It has so far sold at least 15 acres of land out of about 60 acres it owns at its Ruaraka headquarters, a deal which earned it about Sh1.8 billion. The firm has also put up for sale a six-acre piece of land in Mombasa’s Shimanzi Industrial Area, for a base price of Sh700 million.
EABL’s Group Managing Director Andrew Cowan said part of the Sh1.8 billion investment it is doing has come from the sale of this land. The firm plans to invest another Sh3.5 billion in the second quarter.
But it is the increase in taxes that remains the biggest nightmare for the brewer. Cowan said the Government’s decision to impose the excise tax had not resulted in an equivalent rise in tax revenues. He argued that despite a sharp rise of about 43 per cent, the Government was only collecting about 10 per cent more in taxes, meaning that it had mostly served to reduce consumption.

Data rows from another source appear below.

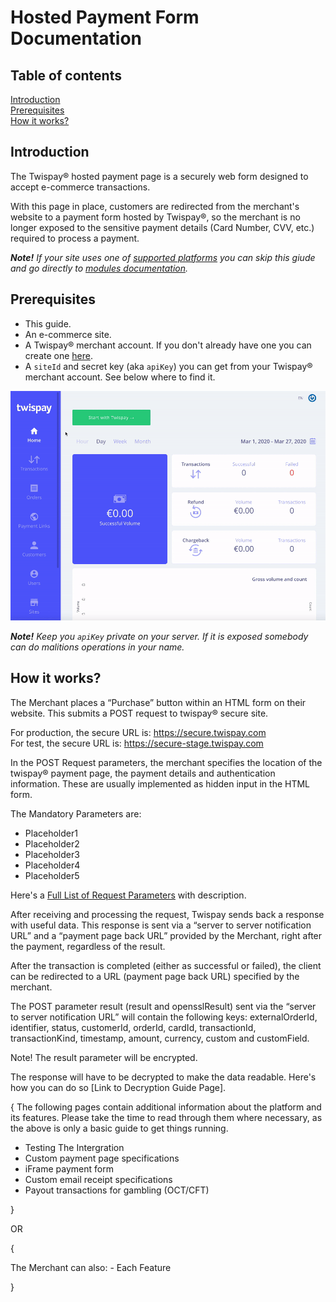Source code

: # Hosted Payment Form Documentation

## Table of contents

[Introduction](#introduction)  
[Prerequisites](#prerequisites)  
[How it works?](#how-it-works)  


## Introduction

The Twispay® hosted payment page is a securely web form designed to accept e-commerce transactions.

With this page in place, customers are redirected from the merchant's website to a payment form hosted by Twispay®,
so the merchant is no longer exposed to the sensitive payment details (Card Number, CVV, etc.) required to process a payment.   

***Note!** If your site uses one of [supported platforms](#TODO) you can skip this giude
and go directly to [modules documentation](#TODO).*


## Prerequisites
- This guide.
- An e-commerce site.
- A Twispay® merchant account. If you don't already have one you can create one [here](https://merchant-stage.twispay.com/auth/signup).
- A `siteId` and secret key (aka `apiKey`) you can get from your Twispay® merchant account. See below where to find it.

![](siteID&apiKey.gif)

***Note!** Keep you `apiKey` private on your server. If it is exposed somebody can do malitions operations in your name.*


## How it works?

The Merchant places a “Purchase” button within an HTML form on their website. This submits a POST request to twispay® secure site.

For production, the secure URL is: https://secure.twispay.com    
For test, the secure URL is: https://secure-stage.twispay.com

In the POST Request parameters, the merchant specifies the location of the twispay® payment page, the payment details and authentication information. These are usually implemented as hidden input in the HTML form. 

The Mandatory Parameters are:

- Placeholder1
- Placeholder2
- Placeholder3
- Placeholder4
- Placeholder5


Here's a [Full List of Request Parameters](https://github.com/Twispay/twispay.github.io/blob/master/full-request-params.md) with description. 

After receiving and processing the request, Twispay sends back a response with useful data. This response is sent via a “server to server notification URL” and a “payment page back URL” provided by the Merchant, right after the payment, regardless of the result.

After the transaction is completed (either as successful or failed), the client can be redirected to a URL (payment page back URL) specified by the merchant.

The POST parameter result (result and opensslResult) sent via the “server to server notification URL” will contain the following keys: externalOrderId, identifier, status, customerId, orderId, cardId, transactionId, transactionKind, timestamp, amount, currency, custom and customField.

Note! The result parameter will be encrypted.

The response will have to be decrypted to make the data readable. 
Here's how you can do so [Link to Decryption Guide Page].

{
The following pages contain additional information about the platform and its features. Please take the time to read through them where necessary, as the above is only a basic guide to get things running. 

- Testing The Intergration
- Custom payment page specifications
- iFrame payment form
- Custom email receipt specifications
- Payout transactions for gambling (OCT/CFT)

}

OR

{ 

The Merchant can also: - Each Feature 
 
}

“There has been four major excise duty increases affecting bottled beer volumes in the last five years, with the most aggressive one taking effect in December 2015 – a 43 per cent rise in duty. This was the highest excise duty increase in Africa and considering the prevailing inflationary pressure in the economy, we still experienced a 5 per cent increase in volume,” Cowan said.
He said the firm is counting on new brands in the market and innovation to lift its declining revenues. “We continue to invest behind our capacity, people, brands and innovation to ensure we are tapping into existing, emerging and changing consumer needs. These will be our key drivers in ensuring our future success in the region."